Wilson Post Blogs
My Bid for 11-02-11
The mysterious vanishing act that is Titans running back Chris Johnson continues to escape logic. How does the one-time fastest running back in the NFL change from a thoroughbred into a Clydesdale? Johnson has no burst, no acceleration – even on those rare occasions when he finds himself in space.
Cynics claim Johnson’s wallet is slowing him down. I guess lugging $53.5 million around would get tiresome. Former Titans defensive tackle Albert Haynesworth took his money and ran. Johnson took his money and he can’t run, at least the way he did two years ago.

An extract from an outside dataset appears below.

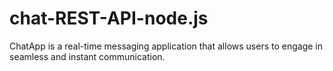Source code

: # chat-REST-API-node.js
ChatApp is a real-time messaging application that allows users to engage in seamless and instant communication.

Titans quarterback Matt Hasselbeck played at Seattle with former Alabama running back Shaun Alexander. Alexander was headed to the Pro Football Hall of Fame. He peaked in 2005 when he ran for 1,880 yards. The Seahawks rewarded him with an 8-year, $62 million contract. It was guaranteed for $15.1 million, and the team paid him $15 million in the first year of the new contract. At the time, it made Alexander the NFL’s highest paid running back.
“I see a lot of similarity,’’ Hasselbeck said Sunday. “Just in terms of when you’re so successful and you produce in such a major way with Fantasy Football and all of that stuff and people are just expecting it to happen.’’
Alexander broke his foot three weeks into the 2006 season. It began a decline that escalated when Alexander fractured a wrist and suffered a sprained knee and ankle in 2007. He was cut in April of 2008 and the Redskins cut him after four games and 11 carries that year and he was out of the league, just three years after having his best season.
“It’s hard to be that elite all the time, so people got on him real quick, real easy,’’ Hasselbeck said of Alexander. “He probably got a little too much credit when things were good and definitely got too much blame when things were bad.’’
Fans at LP Field and those watching on flatscreens across the country see a different Chris Johnson. The boo-birds are in full throat. When asked, Johnson denies losing a step. He claims to be the same runner he was when he piled up 2,006 yards two seasons ago.
He averaged 125.4 yards a game in 2009. It dropped to 85.2 yards a game last season and is now averaging 43.1 yards a game -- 2.8 yards per carry. That, my friends, is pedestrian. That’s a mule crashing the Kentucky Derby field.
Even if he came back out of shape, Johnson has had seven games to get his mojo back. He may be regressing, as the Colts came into the game ranked second to last in run defense. New Orleans piled up 557 yards and 62 points a week before the Colts arrived at LP Field.
And, Johnson was shown up Sunday by Colts quarterback Curtis Painter, who lumbered 79 yards on just seven runs for his life. Johnson managed 34 yards on 14 carries.
“It’s something we have to get going if we want to continue to win and make the playoffs. Our goal is to win the Super Bowl,’’ Johnson said.
To use one of former NFL coach Jim Mora’s legendary rants: Playoffs? You’re talking about playoffs? Playoffs?
Mora faced reality. I’m not sure Chris Johnson has.